In Hebrew, the sacred, divine name of God is spelled with four Hebrew letters: yod, hei, vav, and hei, or, in English, YHVH. This four-lettered name is called the tetragrammaton, which means “four letters.”
This name, YHVH, is found 6,823 times in the Hebrew Bible. Hebrew scholars and rabbis all agree that the exact pronunciation of these four letters has been lost throughout the centuries. Some suggest the name is pronounced Yehovah or Yahweh, while westerners say Jehovah, replacing the first letter Y (yud in Hebrew) with the English letter J, which does not exist in the Hebrew alphabet.
It is Jewish practice never to write this sacred name, but to replace it with the name Adonai, meaning, “the Lord.” There is also a rabbinical tradition of saying God’s name simply as Ha-Shem, meaning “the Name.”
The Jewish Mishna teaches that the high priest would pronounce the tetragrammaton when pronouncing the priestly blessing (Num. 6:24-27). However, outside of the temple, the name was replaced with Adonai.
The Mishna also teaches that on the Day of Atonement (Yom Kippur), the sacred name was spoken, causing the people to fall upon their faces and begin blessing the name of the Lord.

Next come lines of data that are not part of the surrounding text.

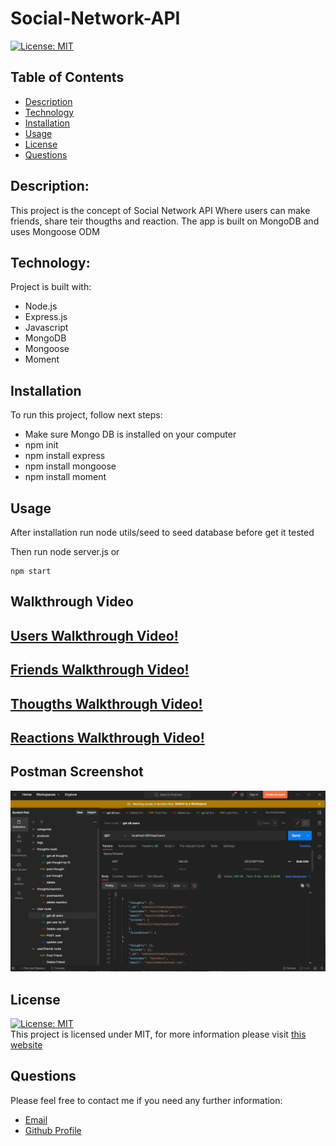# Social-Network-API
[![License: MIT](https://img.shields.io/badge/License-MIT-yellow.svg)](https://opensource.org/licenses/MIT) <br>

## Table of Contents

- [Description](#description)
- [Technology](#Technology)
- [Installation](#installation)
- [Usage](#usage)
- [License](#license)
- [Questions](#questions)

## Description:

This project is the concept of Social Network API Where users can make friends, share teir thougths and reaction. 
The app is built on MongoDB and uses Mongoose ODM

## Technology:

Project is built with:


- Node.js
- Express.js
- Javascript
- MongoDB
- Mongoose
- Moment

## Installation

To run this project,  follow next steps:

- Make sure  Mongo DB is installed on your computer
- npm init
- npm install express
- npm install mongoose
- npm install moment

## Usage

After installation  run  node utils/seed to seed database before get it tested

Then run node server.js or 

```
npm start
```

## Walkthrough Video

[ Users Walkthrough Video!](https://youtu.be/V0fyEOfD00Q)
--------
[ Friends Walkthrough Video!](https://youtu.be/I3fv0yknUEg)
--------
[ Thougths Walkthrough Video!](https://youtu.be/Ym6FCgllQrM)
--------
[ Reactions Walkthrough Video!](https://youtu.be/MAQogcBd06o)
--------
## Postman Screenshot

![Screenshot](./utils/screenshots/postman.jpg)

## License

[![License: MIT](https://img.shields.io/badge/License-MIT-yellow.svg)](https://opensource.org/licenses/MIT) <br>
This project is licensed under MIT, for more information please visit [this website](https://opensource.org/licenses/MIT)


## Questions

Please feel free to contact me if you need any further information:

- [Email](mailto:felixbor@gmail.com)
- [Github Profile](https://github.com/felixbor)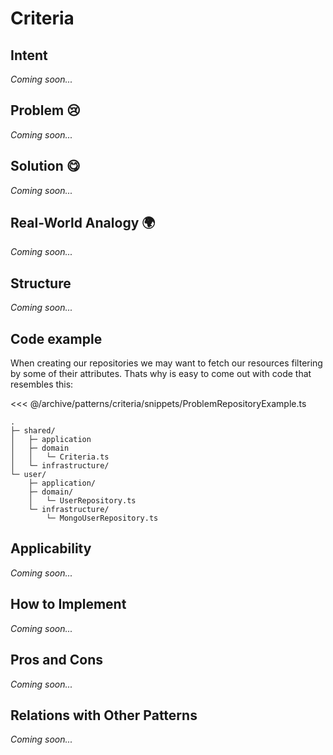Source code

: <!-- <script setup>
import FileImporter from '../../../../src/components/FileImporter.vue'
</script> -->

# Criteria

## Intent

_Coming soon..._

## Problem 😢

_Coming soon..._

## Solution 😋

_Coming soon..._

## Real-World Analogy 🌍

_Coming soon..._

## Structure

_Coming soon..._

## Code example

When creating our repositories we may want to fetch our resources filtering by some of their attributes. Thats why is easy to come out with code that resembles this:

<<< @/archive/patterns/criteria/snippets/ProblemRepositoryExample.ts

```
.
├─ shared/
│   ├─ application
│   ├─ domain
│   │   └─ Criteria.ts
│   └─ infrastructure/
└─ user/
    ├─ application/
    ├─ domain/
    │   └─ UserRepository.ts
    └─ infrastructure/
        └─ MongoUserRepository.ts
```

<!-- <FileImporter path="/snippets/ProblemRepositoryExample" fileExtension="ts"/> -->

## Applicability

_Coming soon..._

## How to Implement

_Coming soon..._

## Pros and Cons

_Coming soon..._

## Relations with Other Patterns

_Coming soon..._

If you have ever read a Jewish religious book, you will notice something that appears odd to non-Jewish readers. When writing the name GOD, the Jewish writer will leave out the O and write it G-D. One reason is because if the paper gets lost, erased, or placed in the garbage, God’s name has not been fully written; therefore, it is not defiled. The same is true if it were written fully on paper; they do not wish to erase or defile God’s name.